[Assignment]:
Exclude all pictures, then copy each of the records exactly as written.
>>>>>
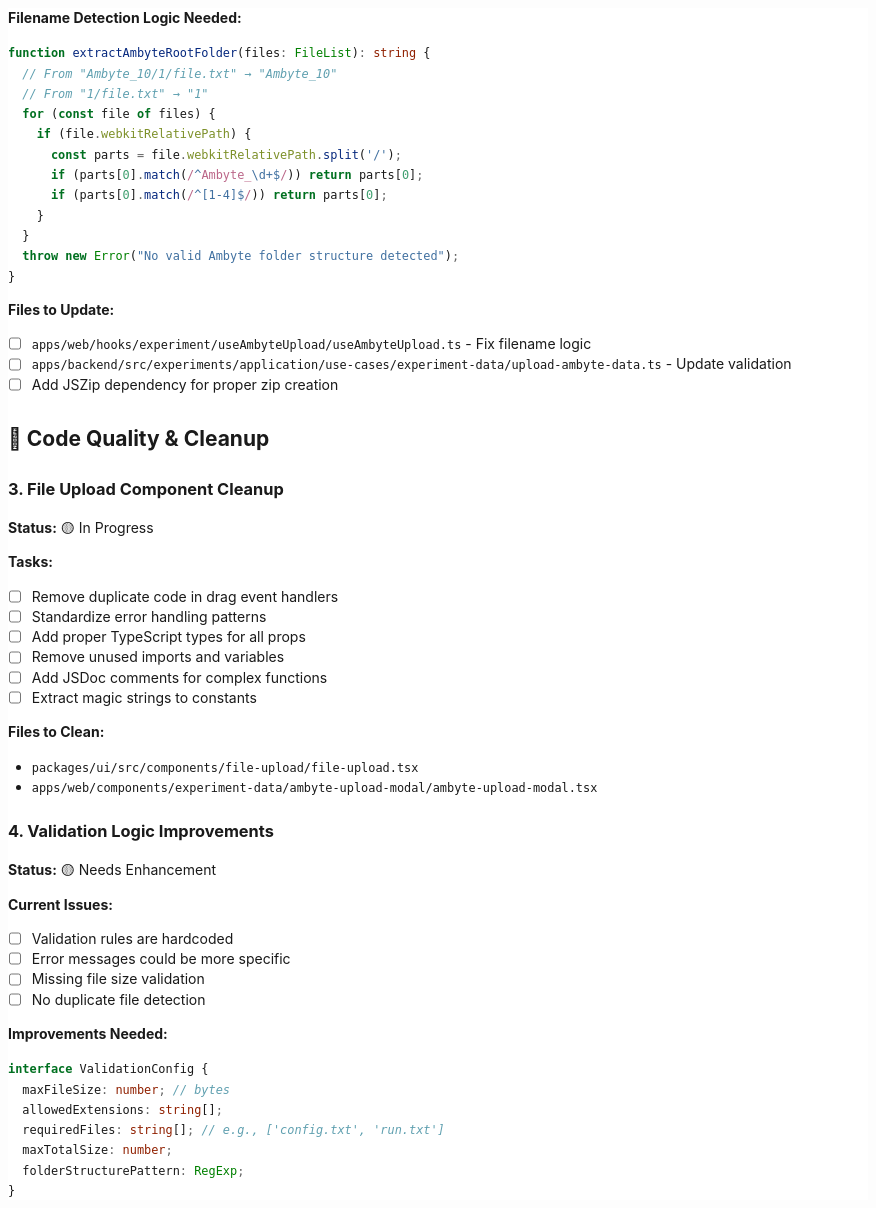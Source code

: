 **Filename Detection Logic Needed:**
```typescript
function extractAmbyteRootFolder(files: FileList): string {
  // From "Ambyte_10/1/file.txt" → "Ambyte_10"
  // From "1/file.txt" → "1" 
  for (const file of files) {
    if (file.webkitRelativePath) {
      const parts = file.webkitRelativePath.split('/');
      if (parts[0].match(/^Ambyte_\d+$/)) return parts[0];
      if (parts[0].match(/^[1-4]$/)) return parts[0];
    }
  }
  throw new Error("No valid Ambyte folder structure detected");
}
```

**Files to Update:**
- [ ] `apps/web/hooks/experiment/useAmbyteUpload/useAmbyteUpload.ts` - Fix filename logic
- [ ] `apps/backend/src/experiments/application/use-cases/experiment-data/upload-ambyte-data.ts` - Update validation
- [ ] Add JSZip dependency for proper zip creation

## 🧹 Code Quality & Cleanup

### 3. File Upload Component Cleanup
**Status:** 🟡 In Progress

**Tasks:**
- [ ] Remove duplicate code in drag event handlers
- [ ] Standardize error handling patterns
- [ ] Add proper TypeScript types for all props
- [ ] Remove unused imports and variables
- [ ] Add JSDoc comments for complex functions
- [ ] Extract magic strings to constants

**Files to Clean:**
- `packages/ui/src/components/file-upload/file-upload.tsx`
- `apps/web/components/experiment-data/ambyte-upload-modal/ambyte-upload-modal.tsx`

### 4. Validation Logic Improvements
**Status:** 🟡 Needs Enhancement

**Current Issues:**
- [ ] Validation rules are hardcoded
- [ ] Error messages could be more specific
- [ ] Missing file size validation
- [ ] No duplicate file detection

**Improvements Needed:**
```typescript
interface ValidationConfig {
  maxFileSize: number; // bytes
  allowedExtensions: string[];
  requiredFiles: string[]; // e.g., ['config.txt', 'run.txt']
  maxTotalSize: number;
  folderStructurePattern: RegExp;
}
```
<<<<<
[Response for this exercise]:
Source code

: **Filename Detection Logic Needed:**
```typescript
function extractAmbyteRootFolder(files: FileList): string {
  // From "Ambyte_10/1/file.txt" → "Ambyte_10"
  // From "1/file.txt" → "1" 
  for (const file of files) {
    if (file.webkitRelativePath) {
      const parts = file.webkitRelativePath.split('/');
      if (parts[0].match(/^Ambyte_\d+$/)) return parts[0];
      if (parts[0].match(/^[1-4]$/)) return parts[0];
    }
  }
  throw new Error("No valid Ambyte folder structure detected");
}
```

**Files to Update:**
- [ ] `apps/web/hooks/experiment/useAmbyteUpload/useAmbyteUpload.ts` - Fix filename logic
- [ ] `apps/backend/src/experiments/application/use-cases/experiment-data/upload-ambyte-data.ts` - Update validation
- [ ] Add JSZip dependency for proper zip creation

## 🧹 Code Quality & Cleanup

### 3. File Upload Component Cleanup
**Status:** 🟡 In Progress

**Tasks:**
- [ ] Remove duplicate code in drag event handlers
- [ ] Standardize error handling patterns
- [ ] Add proper TypeScript types for all props
- [ ] Remove unused imports and variables
- [ ] Add JSDoc comments for complex functions
- [ ] Extract magic strings to constants

**Files to Clean:**
- `packages/ui/src/components/file-upload/file-upload.tsx`
- `apps/web/components/experiment-data/ambyte-upload-modal/ambyte-upload-modal.tsx`

### 4. Validation Logic Improvements
**Status:** 🟡 Needs Enhancement

**Current Issues:**
- [ ] Validation rules are hardcoded
- [ ] Error messages could be more specific
- [ ] Missing file size validation
- [ ] No duplicate file detection

**Improvements Needed:**
```typescript
interface ValidationConfig {
  maxFileSize: number; // bytes
  allowedExtensions: string[];
  requiredFiles: string[]; // e.g., ['config.txt', 'run.txt']
  maxTotalSize: number;
  folderStructurePattern: RegExp;
}
```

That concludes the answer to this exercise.